Más anuncios de guerra
Los intentos de Washington y Berlín por conseguir armas en América Latina evidenciaron la apuesta a la continuidad de la guerra. ¿Hasta cuándo y con qué grado de involucramiento? La política de la Casa Blanca ahora acompañada por Alemania ha sido profundizarla caminando sobre la línea roja sin cruzarla definitivamente: un equilibrio peligroso. Scholz, desde Santiago de Chile, afirmó por ejemplo que si bien Alemania enviará 14 Leopard y permitirá que los países que dispongan de esos tanques también los suministren a Ucrania, no brindará en cambio ni aviones de combate ni tropas como pide Kiev.

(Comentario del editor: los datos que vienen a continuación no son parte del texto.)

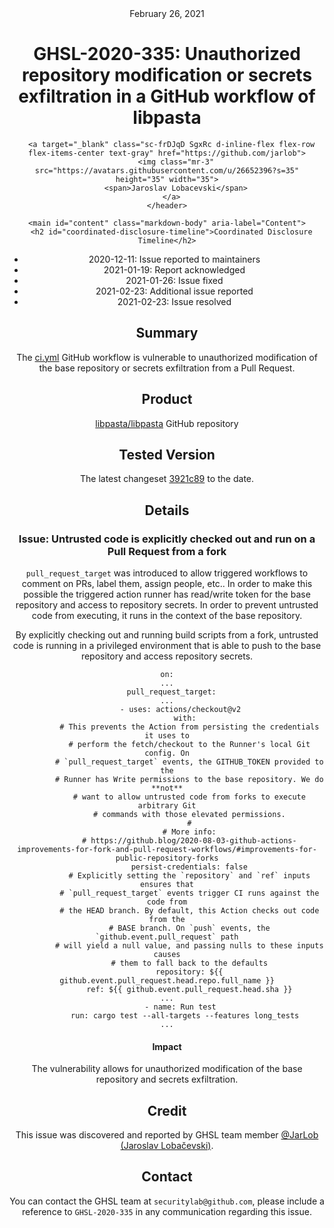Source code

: <header class="post-header d-block mb-6">
      <div class="date text-mono f5 my-3">February 26, 2021</div>
      <h1 class="my-2 h00-mktg lh-condensed">GHSL-2020-335: Unauthorized repository modification or secrets exfiltration in a GitHub workflow of libpasta</h1>

      
      
      
      
      

      

      <a target="_blank" class="sc-frDJqD SgxRc d-inline-flex flex-row flex-items-center text-gray" href="https://github.com/jarlob">
        <img class="mr-3" src="https://avatars.githubusercontent.com/u/26652396?s=35" height="35" width="35">
        <span>Jaroslav Lobacevski</span>
      </a>
    </header>

    <main id="content" class="markdown-body" aria-label="Content">
      <h2 id="coordinated-disclosure-timeline">Coordinated Disclosure Timeline</h2>

<ul>
  <li>2020-12-11: Issue reported to maintainers</li>
  <li>2021-01-19: Report acknowledged</li>
  <li>2021-01-26: Issue fixed</li>
  <li>2021-02-23: Additional issue reported</li>
  <li>2021-02-23: Issue resolved</li>
</ul>

<h2 id="summary">Summary</h2>

<p>The <a href="https://github.com/libpasta/libpasta/blob/main/.github/workflows/ci.yml">ci.yml</a> GitHub workflow is vulnerable to unauthorized modification of the base repository or secrets exfiltration from a Pull Request.</p>

<h2 id="product">Product</h2>

<p><a href="https://github.com/libpasta/libpasta">libpasta/libpasta</a> GitHub repository</p>

<h2 id="tested-version">Tested Version</h2>

<p>The latest changeset <a href="https://github.com/libpasta/libpasta/blob/3921c89aa92a5510cc6c52d0ae4eafff51e51449/.github/workflows/ci.yml">3921c89</a> to the date.</p>

<h2 id="details">Details</h2>

<h3 id="issue-untrusted-code-is-explicitly-checked-out-and-run-on-a-pull-request-from-a-fork">Issue: Untrusted code is explicitly checked out and run on a Pull Request from a fork</h3>

<p><code class="language-plaintext highlighter-rouge">pull_request_target</code> was introduced to allow triggered workflows to comment on PRs, label them, assign people, etc.. In order to make this possible the triggered action runner has read/write token for the base repository and access to repository secrets. In order to prevent untrusted code from executing, it runs in the context of the base repository.</p>

<p>By explicitly checking out and running build scripts from a fork, untrusted code is running in a privileged environment that is able to push to the base repository and access repository secrets.</p>

<div class="language-yaml highlighter-rouge"><div class="highlight"><pre class="highlight"><code><span class="na">on</span><span class="pi">:</span>
<span class="nn">...</span>
  <span class="na">pull_request_target</span><span class="pi">:</span>
<span class="nn">...</span>
      <span class="pi">-</span> <span class="na">uses</span><span class="pi">:</span> <span class="s">actions/checkout@v2</span>
        <span class="na">with</span><span class="pi">:</span>
          <span class="c1"># This prevents the Action from persisting the credentials it uses to</span>
          <span class="c1"># perform the fetch/checkout to the Runner's local Git config. On</span>
          <span class="c1"># `pull_request_target` events, the GITHUB_TOKEN provided to the</span>
          <span class="c1"># Runner has Write permissions to the base repository. We do **not**</span>
          <span class="c1"># want to allow untrusted code from forks to execute arbitrary Git</span>
          <span class="c1"># commands with those elevated permissions.</span>
          <span class="c1">#</span>
          <span class="c1"># More info:</span>
          <span class="c1"># https://github.blog/2020-08-03-github-actions-improvements-for-fork-and-pull-request-workflows/#improvements-for-public-repository-forks</span>
          <span class="na">persist-credentials</span><span class="pi">:</span> <span class="no">false</span>
          <span class="c1"># Explicitly setting the `repository` and `ref` inputs ensures that</span>
          <span class="c1"># `pull_request_target` events trigger CI runs against the code from</span>
          <span class="c1"># the HEAD branch. By default, this Action checks out code from the</span>
          <span class="c1"># BASE branch. On `push` events, the `github.event.pull_request` path</span>
          <span class="c1"># will yield a null value, and passing nulls to these inputs causes</span>
          <span class="c1"># them to fall back to the defaults</span>
          <span class="na">repository</span><span class="pi">:</span> <span class="s">${{ github.event.pull_request.head.repo.full_name }}</span>
          <span class="na">ref</span><span class="pi">:</span> <span class="s">${{ github.event.pull_request.head.sha }}</span>
<span class="nn">...</span>
      <span class="pi">-</span> <span class="na">name</span><span class="pi">:</span> <span class="s">Run test</span>
        <span class="na">run</span><span class="pi">:</span> <span class="s">cargo test --all-targets --features long_tests</span>
<span class="nn">...</span>
</code></pre></div></div>

<h4 id="impact">Impact</h4>

<p>The vulnerability allows for unauthorized modification of the base repository and secrets exfiltration.</p>

<h2 id="credit">Credit</h2>

<p>This issue was discovered and reported by GHSL team member <a href="https://github.com/JarLob">@JarLob (Jaroslav Lobačevski)</a>.</p>

<h2 id="contact">Contact</h2>

<p>You can contact the GHSL team at <code class="language-plaintext highlighter-rouge">securitylab@github.com</code>, please include a reference to <code class="language-plaintext highlighter-rouge">GHSL-2020-335</code> in any communication regarding this issue.</p>

   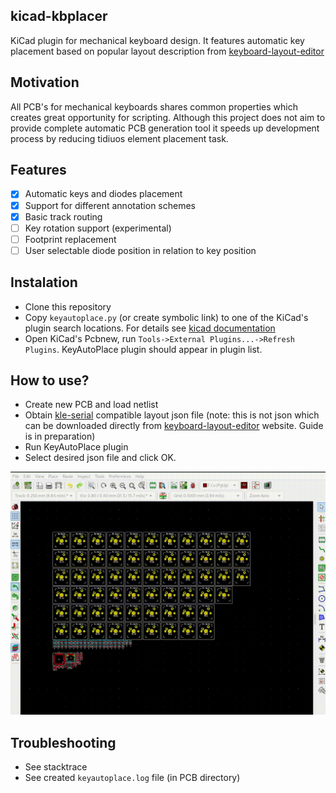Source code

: ## kicad-kbplacer
KiCad plugin for mechanical keyboard design. It features automatic key placement based on popular layout description from [keyboard-layout-editor](http://www.keyboard-layout-editor.com/) 

## Motivation
All PCB's for mechanical keyboards shares common properties which creates great opportunity for scripting. Although this project does not aim to provide complete automatic PCB generation tool it speeds up development process by reducing tidiuos element placement task.

## Features
- [x] Automatic keys and diodes placement
- [x] Support for different annotation schemes
- [x] Basic track routing
- [ ] Key rotation support (experimental) 
- [ ] Footprint replacement
- [ ] User selectable diode position in relation to key position

## Instalation
- Clone this repository
- Copy `keyautoplace.py` (or create symbolic link) to one of the KiCad's plugin search locations. For details see [kicad documentation](https://docs.kicad-pcb.org/doxygen/md_Documentation_development_pcbnew-plugins.html) 
- Open KiCad's Pcbnew, run `Tools->External Plugins...->Refresh Plugins`. KeyAutoPlace plugin should appear in plugin list.

## How to use?
- Create new PCB and load netlist
- Obtain [kle-serial](https://github.com/ijprest/kle-serial) compatible layout json file (note: this is not json which can be downloaded directly from [keyboard-layout-editor](http://www.keyboard-layout-editor.com/) website. Guide is in preparation)
- Run KeyAutoPlace plugin
- Select desired json file and click OK.

![demo](demo.gif)

## Troubleshooting
- See stacktrace
- See created `keyautoplace.log` file (in PCB directory)


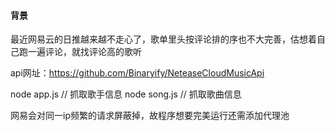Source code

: #### 背景
最近网易云的日推越来越不走心了，歌单里头按评论排的序也不大完善，估想着自己跑一遍评论，就找评论高的歌听

api网址：https://github.com/Binaryify/NeteaseCloudMusicApi

node app.js  // 抓取歌手信息
node song.js  // 抓取歌曲信息

网易会对同一ip频繁的请求屏蔽掉，故程序想要完美运行还需添加代理池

La guerra no tiene horizonte de fin por el momento. Al contrario, numerosos análisis especulan y anticipan posibles ofensivas tantos rusas como ucranianas para finales de invierno o principio de primavera, cuando mejoren las condiciones de un campo de batalla ahora marcado por el frío y el barro. La llegada de tanques a Ucrania anticipa probables choques por venir, en un contexto donde los enfrentamientos no se detienen, con zonas de mayor intensidad como la ciudad de Bakhmut. Hasta el momento, según el presidente ucraniano Volodímir Zelenski, 12 países se sumaron a lo que llamó la “coalición de tanques”.
La posición de Buenos Aires, Bogotá y Brasilia aparece entonces como una voz de pedido de paz entre el ruido de los tanques. Las presiones para continuar la guerra predominan hasta ahora sobre los llamados al diálogo. Andrés Manuel López Obrador, presidente de México, se refirió a algunas de esas presiones luego de la decisión de Berlín respecto a los Leopard: “No quería Alemania involucrarse mucho en la guerra de Rusia y Ucrania, y en contra de la población de Alemania o de la mayoría de los alemanes, decide el gobierno mandar más armas a Ucrania por la presión de los medios de comunicación alemanes”. Una pregunta planteada desde meses atrás es cuánto tiempo puede continuar la guerra. Por el momento no existen señales de agotamiento por parte de ninguno de los adversarios enfrentados. Ucrania, principal país golpeado en su territorio, fuerza militar y economía, no muestra hasta ahora señales de querer sentarse a dialogar. Al contrario, no solamente pide aviones de combate, sino también misiles de largo alcance y, como es público, ya envió soldados a EEUU para formarse en el uso del sistema de defensa antiaérea Patriot.